§ **Goal of the exercise**
Output all entries verbatim. Skip pictures.

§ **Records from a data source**
-*-*-

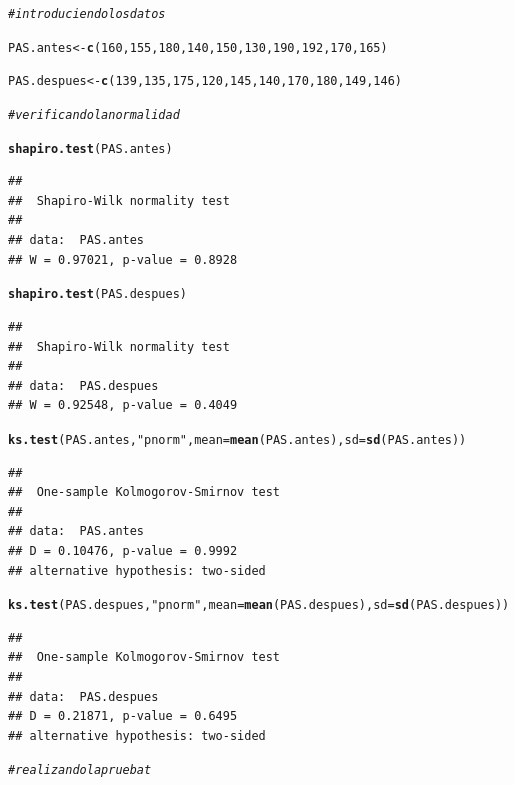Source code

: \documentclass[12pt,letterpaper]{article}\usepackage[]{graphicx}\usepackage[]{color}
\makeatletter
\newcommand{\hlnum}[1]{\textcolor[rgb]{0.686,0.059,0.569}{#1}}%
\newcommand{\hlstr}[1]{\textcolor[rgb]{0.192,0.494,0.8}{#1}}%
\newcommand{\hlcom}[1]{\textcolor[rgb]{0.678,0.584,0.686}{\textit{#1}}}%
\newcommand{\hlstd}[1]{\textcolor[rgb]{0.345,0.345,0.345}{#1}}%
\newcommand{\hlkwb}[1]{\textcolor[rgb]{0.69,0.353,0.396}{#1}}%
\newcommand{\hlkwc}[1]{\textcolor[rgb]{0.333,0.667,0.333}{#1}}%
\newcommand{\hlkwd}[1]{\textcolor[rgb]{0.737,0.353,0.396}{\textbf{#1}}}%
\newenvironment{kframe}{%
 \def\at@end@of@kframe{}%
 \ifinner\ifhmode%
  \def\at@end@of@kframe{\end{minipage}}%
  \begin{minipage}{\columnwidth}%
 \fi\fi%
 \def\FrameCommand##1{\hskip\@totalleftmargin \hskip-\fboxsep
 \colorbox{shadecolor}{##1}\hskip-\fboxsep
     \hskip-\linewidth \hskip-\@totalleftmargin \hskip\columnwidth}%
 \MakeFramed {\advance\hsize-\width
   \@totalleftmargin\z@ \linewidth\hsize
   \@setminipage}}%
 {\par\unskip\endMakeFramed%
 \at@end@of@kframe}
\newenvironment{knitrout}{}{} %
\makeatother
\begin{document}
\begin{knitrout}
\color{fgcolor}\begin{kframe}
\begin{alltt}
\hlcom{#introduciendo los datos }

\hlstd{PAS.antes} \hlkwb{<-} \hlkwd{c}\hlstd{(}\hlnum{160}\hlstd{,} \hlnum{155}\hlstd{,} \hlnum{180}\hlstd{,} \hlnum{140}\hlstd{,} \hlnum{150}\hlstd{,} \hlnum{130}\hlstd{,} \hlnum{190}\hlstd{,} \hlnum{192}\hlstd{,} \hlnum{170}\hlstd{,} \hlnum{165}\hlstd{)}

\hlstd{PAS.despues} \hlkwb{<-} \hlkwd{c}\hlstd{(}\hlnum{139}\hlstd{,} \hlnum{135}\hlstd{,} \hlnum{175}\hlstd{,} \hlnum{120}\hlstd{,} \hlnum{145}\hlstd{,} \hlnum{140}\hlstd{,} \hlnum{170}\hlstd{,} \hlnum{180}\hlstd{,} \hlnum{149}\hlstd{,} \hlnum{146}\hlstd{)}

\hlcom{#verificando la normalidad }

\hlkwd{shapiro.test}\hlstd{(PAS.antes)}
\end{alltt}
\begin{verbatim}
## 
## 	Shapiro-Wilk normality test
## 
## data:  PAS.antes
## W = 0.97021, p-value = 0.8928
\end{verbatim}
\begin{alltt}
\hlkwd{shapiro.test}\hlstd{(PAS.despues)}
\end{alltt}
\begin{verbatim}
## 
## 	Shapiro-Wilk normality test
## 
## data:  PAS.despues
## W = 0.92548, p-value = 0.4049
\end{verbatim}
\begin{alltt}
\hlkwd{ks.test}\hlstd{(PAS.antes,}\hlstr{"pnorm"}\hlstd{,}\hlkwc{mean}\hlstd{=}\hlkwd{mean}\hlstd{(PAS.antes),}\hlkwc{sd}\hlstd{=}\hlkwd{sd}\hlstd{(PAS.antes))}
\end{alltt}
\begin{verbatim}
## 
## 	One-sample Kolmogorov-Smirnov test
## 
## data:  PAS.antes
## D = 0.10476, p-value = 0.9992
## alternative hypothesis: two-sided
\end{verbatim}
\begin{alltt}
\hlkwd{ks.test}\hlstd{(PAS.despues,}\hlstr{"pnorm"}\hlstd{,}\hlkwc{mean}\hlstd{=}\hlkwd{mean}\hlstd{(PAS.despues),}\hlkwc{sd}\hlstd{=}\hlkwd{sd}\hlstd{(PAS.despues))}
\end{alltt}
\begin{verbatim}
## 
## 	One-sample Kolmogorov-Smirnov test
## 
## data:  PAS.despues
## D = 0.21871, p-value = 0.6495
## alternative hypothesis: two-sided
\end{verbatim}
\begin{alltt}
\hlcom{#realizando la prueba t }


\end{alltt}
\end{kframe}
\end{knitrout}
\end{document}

-*-*-

§ **Final answer**
Source code

: \documentclass[12pt,letterpaper]{article}\usepackage[]{graphicx}\usepackage[]{color}
\makeatletter
\newcommand{\hlnum}[1]{\textcolor[rgb]{0.686,0.059,0.569}{#1}}%
\newcommand{\hlstr}[1]{\textcolor[rgb]{0.192,0.494,0.8}{#1}}%
\newcommand{\hlcom}[1]{\textcolor[rgb]{0.678,0.584,0.686}{\textit{#1}}}%
\newcommand{\hlstd}[1]{\textcolor[rgb]{0.345,0.345,0.345}{#1}}%
\newcommand{\hlkwb}[1]{\textcolor[rgb]{0.69,0.353,0.396}{#1}}%
\newcommand{\hlkwc}[1]{\textcolor[rgb]{0.333,0.667,0.333}{#1}}%
\newcommand{\hlkwd}[1]{\textcolor[rgb]{0.737,0.353,0.396}{\textbf{#1}}}%
\newenvironment{kframe}{%
 \def\at@end@of@kframe{}%
 \ifinner\ifhmode%
  \def\at@end@of@kframe{\end{minipage}}%
  \begin{minipage}{\columnwidth}%
 \fi\fi%
 \def\FrameCommand##1{\hskip\@totalleftmargin \hskip-\fboxsep
 \colorbox{shadecolor}{##1}\hskip-\fboxsep
     \hskip-\linewidth \hskip-\@totalleftmargin \hskip\columnwidth}%
 \MakeFramed {\advance\hsize-\width
   \@totalleftmargin\z@ \linewidth\hsize
   \@setminipage}}%
 {\par\unskip\endMakeFramed%
 \at@end@of@kframe}
\newenvironment{knitrout}{}{} %
\makeatother
\begin{document}
\begin{knitrout}
\color{fgcolor}\begin{kframe}
\begin{alltt}
\hlcom{#introduciendo los datos }

\hlstd{PAS.antes} \hlkwb{<-} \hlkwd{c}\hlstd{(}\hlnum{160}\hlstd{,} \hlnum{155}\hlstd{,} \hlnum{180}\hlstd{,} \hlnum{140}\hlstd{,} \hlnum{150}\hlstd{,} \hlnum{130}\hlstd{,} \hlnum{190}\hlstd{,} \hlnum{192}\hlstd{,} \hlnum{170}\hlstd{,} \hlnum{165}\hlstd{)}

\hlstd{PAS.despues} \hlkwb{<-} \hlkwd{c}\hlstd{(}\hlnum{139}\hlstd{,} \hlnum{135}\hlstd{,} \hlnum{175}\hlstd{,} \hlnum{120}\hlstd{,} \hlnum{145}\hlstd{,} \hlnum{140}\hlstd{,} \hlnum{170}\hlstd{,} \hlnum{180}\hlstd{,} \hlnum{149}\hlstd{,} \hlnum{146}\hlstd{)}

\hlcom{#verificando la normalidad }

\hlkwd{shapiro.test}\hlstd{(PAS.antes)}
\end{alltt}
\begin{verbatim}
## 
## 	Shapiro-Wilk normality test
## 
## data:  PAS.antes
## W = 0.97021, p-value = 0.8928
\end{verbatim}
\begin{alltt}
\hlkwd{shapiro.test}\hlstd{(PAS.despues)}
\end{alltt}
\begin{verbatim}
## 
## 	Shapiro-Wilk normality test
## 
## data:  PAS.despues
## W = 0.92548, p-value = 0.4049
\end{verbatim}
\begin{alltt}
\hlkwd{ks.test}\hlstd{(PAS.antes,}\hlstr{"pnorm"}\hlstd{,}\hlkwc{mean}\hlstd{=}\hlkwd{mean}\hlstd{(PAS.antes),}\hlkwc{sd}\hlstd{=}\hlkwd{sd}\hlstd{(PAS.antes))}
\end{alltt}
\begin{verbatim}
## 
## 	One-sample Kolmogorov-Smirnov test
## 
## data:  PAS.antes
## D = 0.10476, p-value = 0.9992
## alternative hypothesis: two-sided
\end{verbatim}
\begin{alltt}
\hlkwd{ks.test}\hlstd{(PAS.despues,}\hlstr{"pnorm"}\hlstd{,}\hlkwc{mean}\hlstd{=}\hlkwd{mean}\hlstd{(PAS.despues),}\hlkwc{sd}\hlstd{=}\hlkwd{sd}\hlstd{(PAS.despues))}
\end{alltt}
\begin{verbatim}
## 
## 	One-sample Kolmogorov-Smirnov test
## 
## data:  PAS.despues
## D = 0.21871, p-value = 0.6495
## alternative hypothesis: two-sided
\end{verbatim}
\begin{alltt}
\hlcom{#realizando la prueba t }


\end{alltt}
\end{kframe}
\end{knitrout}
\end{document}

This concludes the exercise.